The filing, submitted to Trial Chamber III, asks the court to allow applications related to witness testimony and in-court protective measures to be filed on a rolling basis through October 2026, rather than adhering to the tighter schedule used in a prior ICC case.
Deputy Prosecutor Mame Mandiaye Niang cited heavy workload as the primary justification. The prosecution faces a simultaneous obligation to complete disclosure, submit a trial brief, and file a final witness list and evidence list — all by Aug. 31, 2026. That deadline is one month earlier than the prosecution had originally proposed.
The chamber, presided over by Judge Joanna Korner, alongside Judges Keebong Paek and Nicolas Guillou, directed parties at a May 27 status conference to propose any amendments to procedural directions modeled on those used in the Ali Kushayb case.

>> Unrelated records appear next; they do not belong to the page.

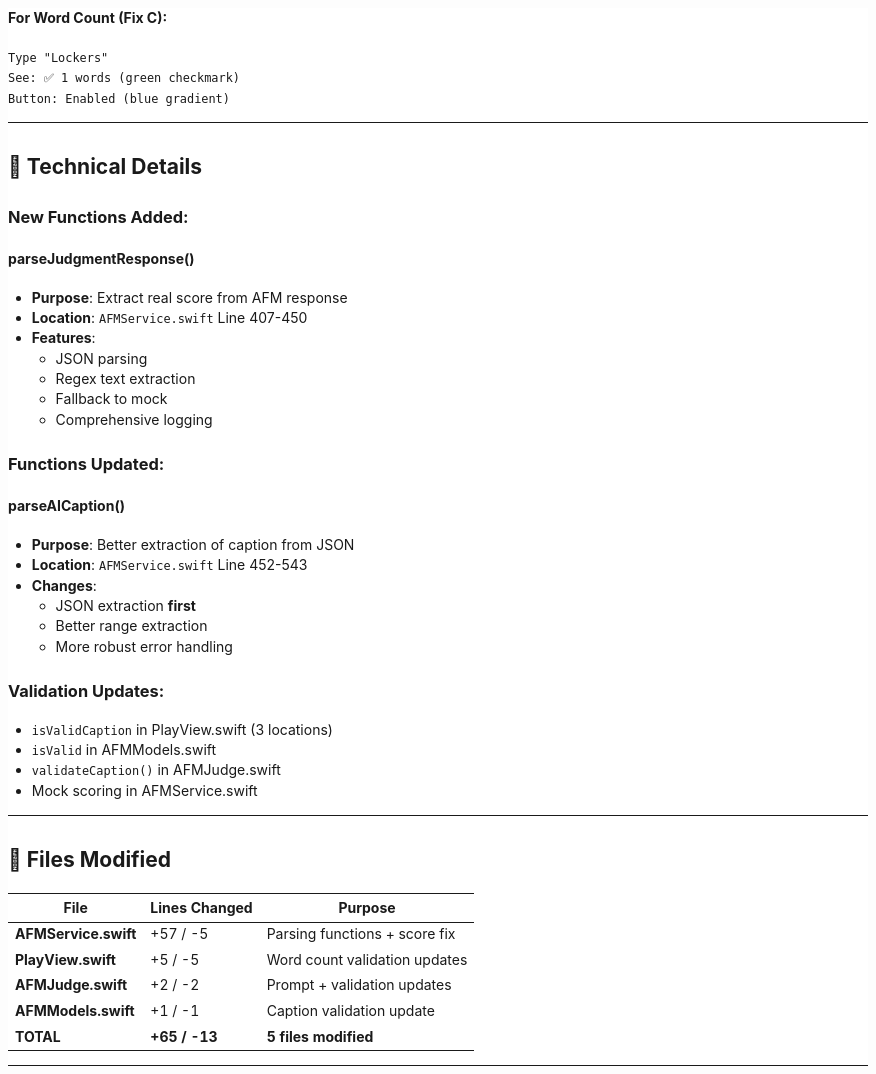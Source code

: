 #### For Word Count (Fix C):
```
Type "Lockers"
See: ✅ 1 words (green checkmark)
Button: Enabled (blue gradient)
```

---

## 🔧 **Technical Details**

### New Functions Added:

#### parseJudgmentResponse()
- **Purpose**: Extract real score from AFM response
- **Location**: `AFMService.swift` Line 407-450
- **Features**:
  - JSON parsing
  - Regex text extraction
  - Fallback to mock
  - Comprehensive logging

### Functions Updated:

#### parseAICaption()
- **Purpose**: Better extraction of caption from JSON
- **Location**: `AFMService.swift` Line 452-543
- **Changes**:
  - JSON extraction **first**
  - Better range extraction
  - More robust error handling

### Validation Updates:
- `isValidCaption` in PlayView.swift (3 locations)
- `isValid` in AFMModels.swift
- `validateCaption()` in AFMJudge.swift
- Mock scoring in AFMService.swift

---

## 📝 **Files Modified**

| File | Lines Changed | Purpose |
|------|---------------|---------|
| **AFMService.swift** | +57 / -5 | Parsing functions + score fix |
| **PlayView.swift** | +5 / -5 | Word count validation updates |
| **AFMJudge.swift** | +2 / -2 | Prompt + validation updates |
| **AFMModels.swift** | +1 / -1 | Caption validation update |
| **TOTAL** | **+65 / -13** | **5 files modified** |

---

Specifically, the prosecution is requesting that rule 68(2) applications — covering prior recorded testimony — be filed no later than September 30. Rule 68(3) applications for witnesses scheduled to testify in 2026 would share that deadline, while applications for remaining witnesses would be due October 30. Applications for in-court protective measures would also fall under the October 30 deadline.
The prosecution noted that the Legal Representatives of the Victims agreed to the proposed deadlines. The defense, however, declined to accept the rule 68 timeline and took no position on the protective measures deadline.
Duterte is suspected of crimes against humanity — specifically murder and attempted murder — allegedly committed as part of a widespread and systematic attack against a civilian population in the Philippines between November 2011 and March 2019, in the context of his administration's "war on drugs" campaign.
All charges against Duterte were confirmed by Pre-Trial Chamber I in April 2026, following a confirmation hearing in February. The ICC's jurisdiction in the case was also upheld by the Appeals Chamber in April, after the defense challenged it. Trial Chamber III subsequently scheduled the opening of the trial for Nov. 30, 2026.